Global Foreign Exchange Survey 2016

Menée auprès de 133 entreprises de plus de 1 milliard de dollars de chiffre d’affaires à travers le monde, l’étude Global Foreign Exchange s’intéresse au risque de change, à la manière dont celui-ci est appréhendé dans les entreprises et aux solutions qui peuvent être mises en œuvre pour mieux s’y préparer.

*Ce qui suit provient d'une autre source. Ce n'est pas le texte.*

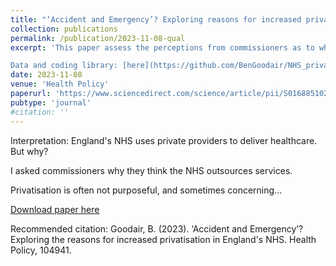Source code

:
 ```yaml
---
title: "‘Accident and Emergency’? Exploring reasons for increased privatisation in england’s nhs."
collection: publications
permalink: /publication/2023-11-08-qual
excerpt: 'This paper assess the perceptions from commissioners as to why NHS services are outsourced to the private sector.  <br> 

Data and coding library: [here](https://github.com/BenGoodair/NHS_privatisation_treatments)'
date: 2023-11-08
venue: 'Health Policy'
paperurl: 'https://www.sciencedirect.com/science/article/pii/S0168851023002269'
pubtype: 'journal'
#citation: ''
---
```

Interpretation: England's NHS uses private providers to deliver healthcare. But why?

I asked commissioners why they think the NHS outsources services.

Privatisation is often not purposeful, and sometimes concerning...

[Download paper here](https://www.sciencedirect.com/science/article/pii/S0168851023002269)

Recommended citation: Goodair, B. (2023). ‘Accident and Emergency’? Exploring the reasons for increased privatisation in England's NHS. Health Policy, 104941.
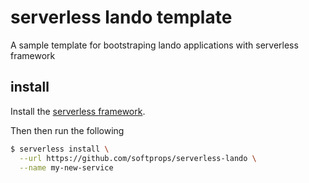 # serverless lando template

A sample template for bootstraping lando applications with serverless framework

## install

Install the [serverless framework](https://serverless.com/framework/).

Then then run the following

```bash
$ serverless install \
  --url https://github.com/softprops/serverless-lando \
  --name my-new-service
```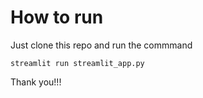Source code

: # How to run
Just clone this repo and run the commmand 
```
streamlit run streamlit_app.py

```
Thank you!!!


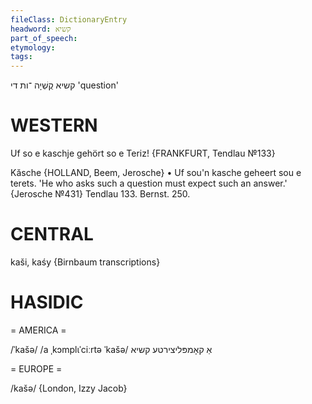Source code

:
 ```yaml
---
fileClass: DictionaryEntry
headword: קשיא
part_of_speech: 
etymology: 
tags: 
---
```

קשיא
קֻשְׁיָה
־ות
די
'question'

WESTERN
========

Uf so e kaschje gehört so e Teriz!
{FRANKFURT, Tendlau №133}

Kăsche {HOLLAND, Beem, Jerosche}
	•	Uf sou'n kasche geheert sou e terets. 'He who asks such a question must expect such an answer.' {Jerosche №431}
Tendlau 133.
Bernst. 250.

CENTRAL
========

kaši, kaśy {Birnbaum transcriptions}

HASIDIC
=======
= AMERICA = 

/ˈkašə/
/a ˌkɔmplɩˈciːrtə ˈkašə/ אַ קאָמפּליצירטע קשיא

= EUROPE = 

/kašə/ {London, Izzy Jacob}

Principales conclusions de l’étude

  • 56% des participants à l’enquête déclarent manquer de visibilité sur leur exposition au risque de change et manquer de confiance à l’égard des prévisions. Ceci est en partie lié au fait que la saisie et la remontée d’information se font encore – chez 36% des répondants – en majorité de manière manuelle à travers des tableaux Excel. Il est donc prioritaire que des investissements soient réalisés pour améliorer et automatiser les processus d’analyse du risque.
  • L’étude révèle que 37% des comités de direction manquent d’informations sur leurs expositions au risque de change, et ont donc des marges d’action et de décision limitées. Il revient aux Directeurs de la Trésorerie de communiquer davantage sur ces risques et de mieux en faire comprendre les enjeux et les conséquences sur les bénéfices de l’entreprise.

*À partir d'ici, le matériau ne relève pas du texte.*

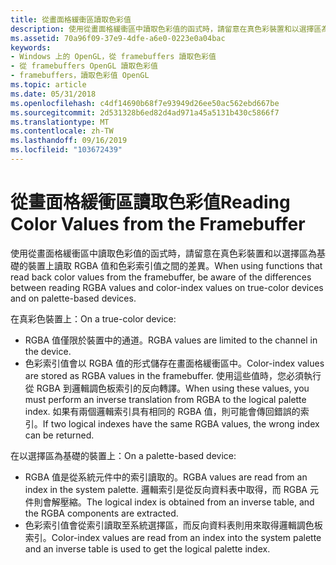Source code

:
 ```yaml
---
title: 從畫面格緩衝區讀取色彩值
description: 使用從畫面格緩衝區中讀取色彩值的函式時，請留意在真色彩裝置和以選擇區為基礎的裝置上讀取 RGBA 值和色彩索引值之間的差異。
ms.assetid: 70a96f09-37e9-4dfe-a6e0-0223e0a04bac
keywords:
- Windows 上的 OpenGL，從 framebuffers 讀取色彩值
- 從 framebuffers OpenGL 讀取色彩值
- framebuffers，讀取色彩值 OpenGL
ms.topic: article
ms.date: 05/31/2018
ms.openlocfilehash: c4df14690b68f7e93949d26ee50ac562ebd667be
ms.sourcegitcommit: 2d531328b6ed82d4ad971a45a5131b430c5866f7
ms.translationtype: MT
ms.contentlocale: zh-TW
ms.lasthandoff: 09/16/2019
ms.locfileid: "103672439"
---
```

# <a name="reading-color-values-from-the-framebuffer"></a><span data-ttu-id="66d87-106">從畫面格緩衝區讀取色彩值</span><span class="sxs-lookup"><span data-stu-id="66d87-106">Reading Color Values from the Framebuffer</span></span>

<span data-ttu-id="66d87-107">使用從畫面格緩衝區中讀取色彩值的函式時，請留意在真色彩裝置和以選擇區為基礎的裝置上讀取 RGBA 值和色彩索引值之間的差異。</span><span class="sxs-lookup"><span data-stu-id="66d87-107">When using functions that read back color values from the framebuffer, be aware of the differences between reading RGBA values and color-index values on true-color devices and on palette-based devices.</span></span>

<span data-ttu-id="66d87-108">在真彩色裝置上：</span><span class="sxs-lookup"><span data-stu-id="66d87-108">On a true-color device:</span></span>

-   <span data-ttu-id="66d87-109">RGBA 值僅限於裝置中的通道。</span><span class="sxs-lookup"><span data-stu-id="66d87-109">RGBA values are limited to the channel in the device.</span></span>
-   <span data-ttu-id="66d87-110">色彩索引值會以 RGBA 值的形式儲存在畫面格緩衝區中。</span><span class="sxs-lookup"><span data-stu-id="66d87-110">Color-index values are stored as RGBA values in the framebuffer.</span></span> <span data-ttu-id="66d87-111">使用這些值時，您必須執行從 RGBA 到邏輯調色板索引的反向轉譯。</span><span class="sxs-lookup"><span data-stu-id="66d87-111">When using these values, you must perform an inverse translation from RGBA to the logical palette index.</span></span> <span data-ttu-id="66d87-112">如果有兩個邏輯索引具有相同的 RGBA 值，則可能會傳回錯誤的索引。</span><span class="sxs-lookup"><span data-stu-id="66d87-112">If two logical indexes have the same RGBA values, the wrong index can be returned.</span></span>

<span data-ttu-id="66d87-113">在以選擇區為基礎的裝置上：</span><span class="sxs-lookup"><span data-stu-id="66d87-113">On a palette-based device:</span></span>

-   <span data-ttu-id="66d87-114">RGBA 值是從系統元件中的索引讀取的。</span><span class="sxs-lookup"><span data-stu-id="66d87-114">RGBA values are read from an index in the system palette.</span></span> <span data-ttu-id="66d87-115">邏輯索引是從反向資料表中取得，而 RGBA 元件則會解壓縮。</span><span class="sxs-lookup"><span data-stu-id="66d87-115">The logical index is obtained from an inverse table, and the RGBA components are extracted.</span></span>
-   <span data-ttu-id="66d87-116">色彩索引值會從索引讀取至系統選擇區，而反向資料表則用來取得邏輯調色板索引。</span><span class="sxs-lookup"><span data-stu-id="66d87-116">Color-index values are read from an index into the system palette and an inverse table is used to get the logical palette index.</span></span>

 

 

  • 31% des organisations dépendent d’au moins trois canaux pour évaluer leurs expositions au risque. Les organisations doivent fournir davantage d’efforts pour intégrer leurs systèmes d’information et veiller à la cohérence de leurs chiffres.
  • Seulement 15% des répondants réalisent des analyses type stress-tests pour mesurer leurs risques.